### TASK DETAILS
Print out each entry below exactly; do not carry over any image.

### RECORDS PROVIDED
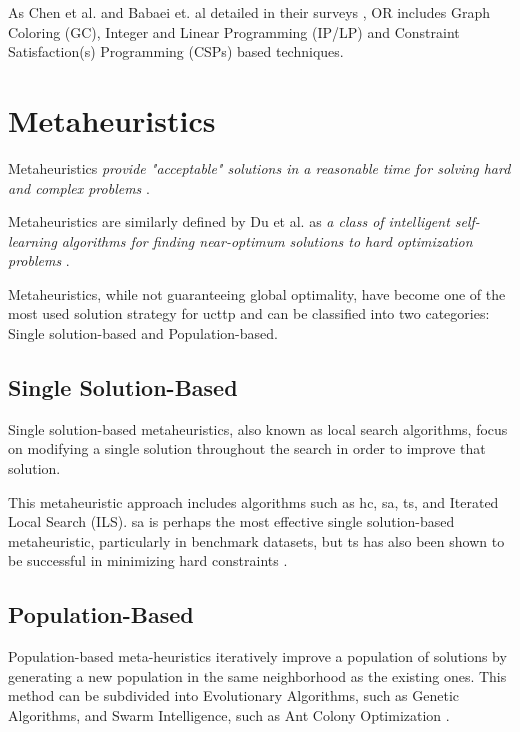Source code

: As Chen et al. and  Babaei et. al detailed in their surveys \cite{babaei_survey_2015,chen_survey_2021}, OR includes Graph Coloring (GC), Integer and Linear Programming (IP/LP) and Constraint Satisfaction(s) Programming (CSPs) based techniques.

\section{Metaheuristics}

Metaheuristics \textit{provide "acceptable" solutions in a reasonable time for solving hard and complex problems} \cite{talbi2009metaheuristics}. 

Metaheuristics are similarly defined by Du et al. as \textit{a class of intelligent self-learning algorithms for finding near-optimum solutions to hard optimization problems} \cite{du2016search}.

Metaheuristics, while not guaranteeing global optimality, have become one of the most used solution strategy for \ac{ucttp} and can be classified into two categories: Single solution-based and Population-based.

\subsection{Single Solution-Based}

Single solution-based metaheuristics, also known as local search algorithms, focus on modifying a single solution throughout the search in order to improve that solution. 

This metaheuristic approach includes algorithms such as \ac{hc}, \ac{sa}, \ac{ts}, and Iterated Local Search (ILS). \ac{sa} is perhaps the most effective single solution-based metaheuristic, particularly in benchmark datasets, but \ac{ts} has also been shown to be successful in minimizing hard constraints \cite{abdipoor_meta-heuristic_2023}.

\subsection{Population-Based}

Population-based meta-heuristics iteratively improve a population of solutions by generating a new population in the same neighborhood as the existing ones. This method can be subdivided into Evolutionary Algorithms, such as Genetic Algorithms, and Swarm Intelligence, such as Ant Colony Optimization \cite{abdipoor_meta-heuristic_2023,du2016search}.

### REPLY TO THE TASK
Source code

: As Chen et al. and  Babaei et. al detailed in their surveys \cite{babaei_survey_2015,chen_survey_2021}, OR includes Graph Coloring (GC), Integer and Linear Programming (IP/LP) and Constraint Satisfaction(s) Programming (CSPs) based techniques.

\section{Metaheuristics}

Metaheuristics \textit{provide "acceptable" solutions in a reasonable time for solving hard and complex problems} \cite{talbi2009metaheuristics}. 

Metaheuristics are similarly defined by Du et al. as \textit{a class of intelligent self-learning algorithms for finding near-optimum solutions to hard optimization problems} \cite{du2016search}.

Metaheuristics, while not guaranteeing global optimality, have become one of the most used solution strategy for \ac{ucttp} and can be classified into two categories: Single solution-based and Population-based.

\subsection{Single Solution-Based}

Single solution-based metaheuristics, also known as local search algorithms, focus on modifying a single solution throughout the search in order to improve that solution. 

This metaheuristic approach includes algorithms such as \ac{hc}, \ac{sa}, \ac{ts}, and Iterated Local Search (ILS). \ac{sa} is perhaps the most effective single solution-based metaheuristic, particularly in benchmark datasets, but \ac{ts} has also been shown to be successful in minimizing hard constraints \cite{abdipoor_meta-heuristic_2023}.

\subsection{Population-Based}

Population-based meta-heuristics iteratively improve a population of solutions by generating a new population in the same neighborhood as the existing ones. This method can be subdivided into Evolutionary Algorithms, such as Genetic Algorithms, and Swarm Intelligence, such as Ant Colony Optimization \cite{abdipoor_meta-heuristic_2023,du2016search}.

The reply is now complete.